DATA SHOWN Start Marker

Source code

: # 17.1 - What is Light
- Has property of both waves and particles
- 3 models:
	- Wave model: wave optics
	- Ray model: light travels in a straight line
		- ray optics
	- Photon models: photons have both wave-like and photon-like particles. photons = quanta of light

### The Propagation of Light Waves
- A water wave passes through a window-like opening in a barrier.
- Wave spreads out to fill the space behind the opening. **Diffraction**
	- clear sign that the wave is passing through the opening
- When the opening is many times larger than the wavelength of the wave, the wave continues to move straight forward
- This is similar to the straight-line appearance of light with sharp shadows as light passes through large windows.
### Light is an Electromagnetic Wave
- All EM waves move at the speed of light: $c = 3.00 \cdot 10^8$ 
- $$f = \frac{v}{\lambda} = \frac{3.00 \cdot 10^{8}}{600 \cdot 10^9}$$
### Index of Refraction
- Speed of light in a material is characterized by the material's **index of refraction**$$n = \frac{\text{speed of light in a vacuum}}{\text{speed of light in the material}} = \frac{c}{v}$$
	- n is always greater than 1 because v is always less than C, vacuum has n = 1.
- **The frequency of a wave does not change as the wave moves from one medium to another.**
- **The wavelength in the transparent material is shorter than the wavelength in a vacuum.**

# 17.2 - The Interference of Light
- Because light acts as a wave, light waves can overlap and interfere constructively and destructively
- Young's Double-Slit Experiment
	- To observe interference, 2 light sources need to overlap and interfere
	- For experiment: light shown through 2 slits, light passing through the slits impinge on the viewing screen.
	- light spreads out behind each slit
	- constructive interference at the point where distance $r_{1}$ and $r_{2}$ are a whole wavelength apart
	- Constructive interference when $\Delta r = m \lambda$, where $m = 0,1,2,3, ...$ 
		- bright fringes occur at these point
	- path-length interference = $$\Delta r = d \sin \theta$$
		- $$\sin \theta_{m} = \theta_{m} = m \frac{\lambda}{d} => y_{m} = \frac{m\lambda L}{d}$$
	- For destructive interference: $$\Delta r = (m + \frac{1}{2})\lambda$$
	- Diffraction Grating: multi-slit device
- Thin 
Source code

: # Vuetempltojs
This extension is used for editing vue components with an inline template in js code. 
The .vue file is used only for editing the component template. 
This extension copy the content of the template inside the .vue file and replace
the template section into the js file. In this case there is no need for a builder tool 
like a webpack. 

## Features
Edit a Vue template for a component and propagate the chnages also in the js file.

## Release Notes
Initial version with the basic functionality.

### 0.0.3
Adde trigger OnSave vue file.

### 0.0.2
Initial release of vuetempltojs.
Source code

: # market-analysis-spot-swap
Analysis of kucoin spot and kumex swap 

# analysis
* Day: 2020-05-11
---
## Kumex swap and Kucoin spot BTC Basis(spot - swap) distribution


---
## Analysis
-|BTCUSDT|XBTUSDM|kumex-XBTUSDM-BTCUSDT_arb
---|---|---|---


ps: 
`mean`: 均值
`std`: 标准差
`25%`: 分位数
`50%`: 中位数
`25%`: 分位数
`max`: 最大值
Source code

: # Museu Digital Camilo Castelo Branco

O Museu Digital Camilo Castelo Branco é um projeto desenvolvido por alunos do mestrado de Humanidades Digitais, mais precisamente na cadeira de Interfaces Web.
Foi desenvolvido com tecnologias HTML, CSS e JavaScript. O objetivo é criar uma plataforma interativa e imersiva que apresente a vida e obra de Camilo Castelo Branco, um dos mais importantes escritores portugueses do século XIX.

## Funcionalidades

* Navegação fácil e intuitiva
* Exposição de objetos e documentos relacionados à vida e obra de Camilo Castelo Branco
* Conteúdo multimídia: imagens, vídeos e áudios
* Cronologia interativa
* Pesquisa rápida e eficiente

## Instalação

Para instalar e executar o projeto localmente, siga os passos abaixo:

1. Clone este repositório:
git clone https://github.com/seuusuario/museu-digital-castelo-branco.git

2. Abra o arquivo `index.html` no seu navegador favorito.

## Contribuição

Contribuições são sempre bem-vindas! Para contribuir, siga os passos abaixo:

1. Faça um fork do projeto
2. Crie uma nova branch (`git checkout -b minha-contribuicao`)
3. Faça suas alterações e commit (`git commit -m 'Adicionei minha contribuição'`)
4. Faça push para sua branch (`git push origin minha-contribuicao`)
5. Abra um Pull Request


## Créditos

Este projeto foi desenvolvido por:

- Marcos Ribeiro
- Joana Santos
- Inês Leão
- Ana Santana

DATA SHOWN End Marker

◆ **ASSIGNMENT**:
All of the entries above, written out exactly, make up the reply.

◆ **WRITTEN SOLUTION**:
Source code

: # 17.1 - What is Light
- Has property of both waves and particles
- 3 models:
	- Wave model: wave optics
	- Ray model: light travels in a straight line
		- ray optics
	- Photon models: photons have both wave-like and photon-like particles. photons = quanta of light

### The Propagation of Light Waves
- A water wave passes through a window-like opening in a barrier.
- Wave spreads out to fill the space behind the opening. **Diffraction**
	- clear sign that the wave is passing through the opening
- When the opening is many times larger than the wavelength of the wave, the wave continues to move straight forward
- This is similar to the straight-line appearance of light with sharp shadows as light passes through large windows.
### Light is an Electromagnetic Wave
- All EM waves move at the speed of light: $c = 3.00 \cdot 10^8$ 
- $$f = \frac{v}{\lambda} = \frac{3.00 \cdot 10^{8}}{600 \cdot 10^9}$$
### Index of Refraction
- Speed of light in a material is characterized by the material's **index of refraction**$$n = \frac{\text{speed of light in a vacuum}}{\text{speed of light in the material}} = \frac{c}{v}$$
	- n is always greater than 1 because v is always less than C, vacuum has n = 1.
- **The frequency of a wave does not change as the wave moves from one medium to another.**
- **The wavelength in the transparent material is shorter than the wavelength in a vacuum.**

# 17.2 - The Interference of Light
- Because light acts as a wave, light waves can overlap and interfere constructively and destructively
- Young's Double-Slit Experiment
	- To observe interference, 2 light sources need to overlap and interfere
	- For experiment: light shown through 2 slits, light passing through the slits impinge on the viewing screen.
	- light spreads out behind each slit
	- constructive interference at the point where distance $r_{1}$ and $r_{2}$ are a whole wavelength apart
	- Constructive interference when $\Delta r = m \lambda$, where $m = 0,1,2,3, ...$ 
		- bright fringes occur at these point
	- path-length interference = $$\Delta r = d \sin \theta$$
		- $$\sin \theta_{m} = \theta_{m} = m \frac{\lambda}{d} => y_{m} = \frac{m\lambda L}{d}$$
	- For destructive interference: $$\Delta r = (m + \frac{1}{2})\lambda$$
	- Diffraction Grating: multi-slit device
- Thin 
Source code

: # Vuetempltojs
This extension is used for editing vue components with an inline template in js code. 
The .vue file is used only for editing the component template. 
This extension copy the content of the template inside the .vue file and replace
the template section into the js file. In this case there is no need for a builder tool 
like a webpack. 

## Features
Edit a Vue template for a component and propagate the chnages also in the js file.

## Release Notes
Initial version with the basic functionality.

### 0.0.3
Adde trigger OnSave vue file.

### 0.0.2
Initial release of vuetempltojs.
Source code

: # market-analysis-spot-swap
Analysis of kucoin spot and kumex swap 

# analysis
* Day: 2020-05-11
---
## Kumex swap and Kucoin spot BTC Basis(spot - swap) distribution


---
## Analysis
-|BTCUSDT|XBTUSDM|kumex-XBTUSDM-BTCUSDT_arb
---|---|---|---


ps: 
`mean`: 均值
`std`: 标准差
`25%`: 分位数
`50%`: 中位数
`25%`: 分位数
`max`: 最大值
Source code

: # Museu Digital Camilo Castelo Branco

O Museu Digital Camilo Castelo Branco é um projeto desenvolvido por alunos do mestrado de Humanidades Digitais, mais precisamente na cadeira de Interfaces Web.
Foi desenvolvido com tecnologias HTML, CSS e JavaScript. O objetivo é criar uma plataforma interativa e imersiva que apresente a vida e obra de Camilo Castelo Branco, um dos mais importantes escritores portugueses do século XIX.

## Funcionalidades

* Navegação fácil e intuitiva
* Exposição de objetos e documentos relacionados à vida e obra de Camilo Castelo Branco
* Conteúdo multimídia: imagens, vídeos e áudios
* Cronologia interativa
* Pesquisa rápida e eficiente

## Instalação

Para instalar e executar o projeto localmente, siga os passos abaixo:

1. Clone este repositório:
git clone https://github.com/seuusuario/museu-digital-castelo-branco.git

2. Abra o arquivo `index.html` no seu navegador favorito.

## Contribuição

Contribuições são sempre bem-vindas! Para contribuir, siga os passos abaixo:

1. Faça um fork do projeto
2. Crie uma nova branch (`git checkout -b minha-contribuicao`)
3. Faça suas alterações e commit (`git commit -m 'Adicionei minha contribuição'`)
4. Faça push para sua branch (`git push origin minha-contribuicao`)
5. Abra um Pull Request


## Créditos

Este projeto foi desenvolvido por:

- Marcos Ribeiro
- Joana Santos
- Inês Leão
- Ana Santana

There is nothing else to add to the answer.